Jakarta (ANTARA News) - "Reveal their secret, protect our own" (Ungkap rahasia mereka, lindungi rahasia kita) adalah motto dari the Australian Cyber Security Centre (ACSC), Pusat Keamanan "Cyber" Australia yang baru didirikan pada 2014.
Menteri Koordinator Politik, Hukum dan Keamanan (Menkopolhukam) Luhut Binsar Panjaitan, didampingi Kapolri Jenderal Pol Badrodin Haiti, Kepala Badan Nasional Penanggulangan Terorisme Komjen Pol Tito Karnavian, mantan Menteri Sekretaris Kabinet Andi Widjojanto dan sejumlah pejabat lainnya bertamu pada 9 Juni 2016 ke markas ACSC yang berada dalam satu gedung Ben Chifley di Canberra, Australia.
Gedung itu menyatukan Badan Pertahanan, Kejaksaan Agung Australia, Organisasi Intelijen Keamanan Australia (Australian Security Intelligence Organisation atau ASIO), Kepolisian Federal Australia (Australian Federal Police/AFP) dan Komisi Kriminal Australia (Australian Crime Commission atau ACC).
ACSC bukanlah badan yang dibentuk dari nol melainkan hanya merupakan badan yang dibangun dengan menggabungkan dan mengkoordinasikan sejumlah fungsi yang sudah ada di lembaga lainnya yaitu ACC, AFP, ASIO, Australian Signals Direktorate, Computer Emergency Response Team (CERT) Australia dan Defence Intelligence Organisation.
Artinya ACSC hanya menerima laporan pengaduan adanya kejahatan "cyber" mulai dari dugaan spionase, "blackmail", peretasan, maupun serangan lain kemudian meneruskan ke lembaga yang berwenang, namun ACSC juga diberikan kewenangan untuk memberikan masukan dan asistensi kepada lembaga pemerintah maupun perusahaan.
Para klien ACSC bisa berasal dari lembaga pemerintah, perusahaan swasta maupun individu, sehingga pada hakikatnya semua orang dapat memberikan laporan maupun meminta bantuan kepada ACSC.
Apalagi kegiatan ekonomi berbasis internet di Australia pada 2014 mencapai 79 miliar dolar Australia atau 5,1 persen dari total Produk Domestik Bruto (PDB) Australia dan diperkirakan mencapai 139 miliar dolar Australia pada 2020.

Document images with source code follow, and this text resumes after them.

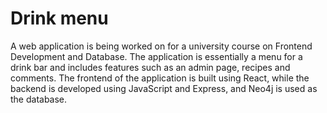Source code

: # Drink menu
A web application is being worked on for a university course on Frontend Development and Database. The application is essentially a menu for a drink bar and includes features such as an admin page, recipes and comments. The frontend of the application is built using React, while the backend is developed using JavaScript and Express, and Neo4j is used as the database.
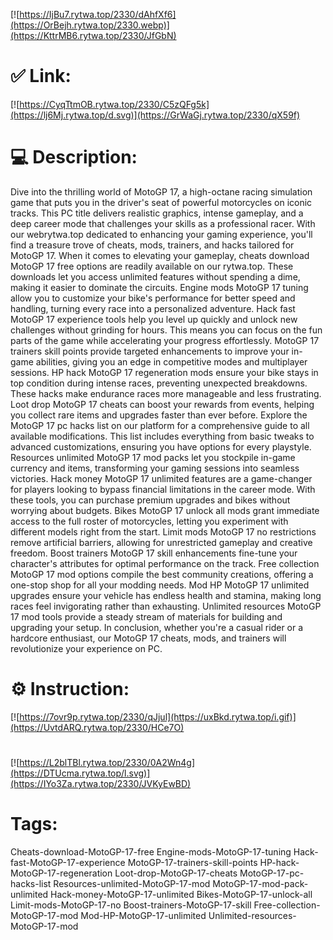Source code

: [![https://IjBu7.rytwa.top/2330/dAhfXf6](https://OrBejh.rytwa.top/2330.webp)](https://KttrMB6.rytwa.top/2330/JfGbN)
# ✅ Link:
[![https://CyqTtmOB.rytwa.top/2330/C5zQFg5k](https://lj6Mj.rytwa.top/d.svg)](https://GrWaGj.rytwa.top/2330/qX59f)
# 💻 Description:
Dive into the thrilling world of MotoGP 17, a high-octane racing simulation game that puts you in the driver's seat of powerful motorcycles on iconic tracks. This PC title delivers realistic graphics, intense gameplay, and a deep career mode that challenges your skills as a professional racer. With our webrytwa.top dedicated to enhancing your gaming experience, you'll find a treasure trove of cheats, mods, trainers, and hacks tailored for MotoGP 17.
When it comes to elevating your gameplay, cheats download MotoGP 17 free options are readily available on our rytwa.top. These downloads let you access unlimited features without spending a dime, making it easier to dominate the circuits. Engine mods MotoGP 17 tuning allow you to customize your bike's performance for better speed and handling, turning every race into a personalized adventure.
Hack fast MotoGP 17 experience tools help you level up quickly and unlock new challenges without grinding for hours. This means you can focus on the fun parts of the game while accelerating your progress effortlessly. MotoGP 17 trainers skill points provide targeted enhancements to improve your in-game abilities, giving you an edge in competitive modes and multiplayer sessions.
HP hack MotoGP 17 regeneration mods ensure your bike stays in top condition during intense races, preventing unexpected breakdowns. These hacks make endurance races more manageable and less frustrating. Loot drop MotoGP 17 cheats can boost your rewards from events, helping you collect rare items and upgrades faster than ever before.
Explore the MotoGP 17 pc hacks list on our platform for a comprehensive guide to all available modifications. This list includes everything from basic tweaks to advanced customizations, ensuring you have options for every playstyle. Resources unlimited MotoGP 17 mod packs let you stockpile in-game currency and items, transforming your gaming sessions into seamless victories.
Hack money MotoGP 17 unlimited features are a game-changer for players looking to bypass financial limitations in the career mode. With these tools, you can purchase premium upgrades and bikes without worrying about budgets. Bikes MotoGP 17 unlock all mods grant immediate access to the full roster of motorcycles, letting you experiment with different models right from the start.
Limit mods MotoGP 17 no restrictions remove artificial barriers, allowing for unrestricted gameplay and creative freedom. Boost trainers MotoGP 17 skill enhancements fine-tune your character's attributes for optimal performance on the track. Free collection MotoGP 17 mod options compile the best community creations, offering a one-stop shop for all your modding needs.
Mod HP MotoGP 17 unlimited upgrades ensure your vehicle has endless health and stamina, making long races feel invigorating rather than exhausting. Unlimited resources MotoGP 17 mod tools provide a steady stream of materials for building and upgrading your setup. In conclusion, whether you're a casual rider or a hardcore enthusiast, our MotoGP 17 cheats, mods, and trainers will revolutionize your experience on PC.

# ⚙️ Instruction:
[![https://7ovr9p.rytwa.top/2330/qJjul](https://uxBkd.rytwa.top/i.gif)](https://UvtdARQ.rytwa.top/2330/HCe7O)
#
[![https://L2blTBl.rytwa.top/2330/0A2Wn4g](https://DTUcma.rytwa.top/l.svg)](https://IYo3Za.rytwa.top/2330/JVKyEwBD)
# Tags:
Cheats-download-MotoGP-17-free Engine-mods-MotoGP-17-tuning Hack-fast-MotoGP-17-experience MotoGP-17-trainers-skill-points HP-hack-MotoGP-17-regeneration Loot-drop-MotoGP-17-cheats MotoGP-17-pc-hacks-list Resources-unlimited-MotoGP-17-mod MotoGP-17-mod-pack-unlimited Hack-money-MotoGP-17-unlimited Bikes-MotoGP-17-unlock-all Limit-mods-MotoGP-17-no Boost-trainers-MotoGP-17-skill Free-collection-MotoGP-17-mod Mod-HP-MotoGP-17-unlimited Unlimited-resources-MotoGP-17-mod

Dari jumlah tersebut, kejahatan "cyber" membebani Australia hingga 1 miliar dolar Australia setiap tahun dan diperkirakan dapat mencapai 17 miliar dolar Australia per tahunnya. Sektor pemerintahan, telekomunikasi, energi, pertahanan, perbankan dan keuangan menjadi target dari kejahatan "cyber" tersebut.
Kunjungan tersebut juga dinilai penting karena Indonesia sedang mempersiapkan pendirian Badan "Cyber" Nasional (BCN).
Urgensi Pembentukan BCN
Ancaman "cyber" di Indonesia meningkat dilihat dari data yang dikeluarkan oleh Indonesia Security Incident Response Team on Internet Infrastructure (ID-SIRTII) di bawah Kementerian Komunikasi dan Informatika (Kominfo) sepanjang 2012.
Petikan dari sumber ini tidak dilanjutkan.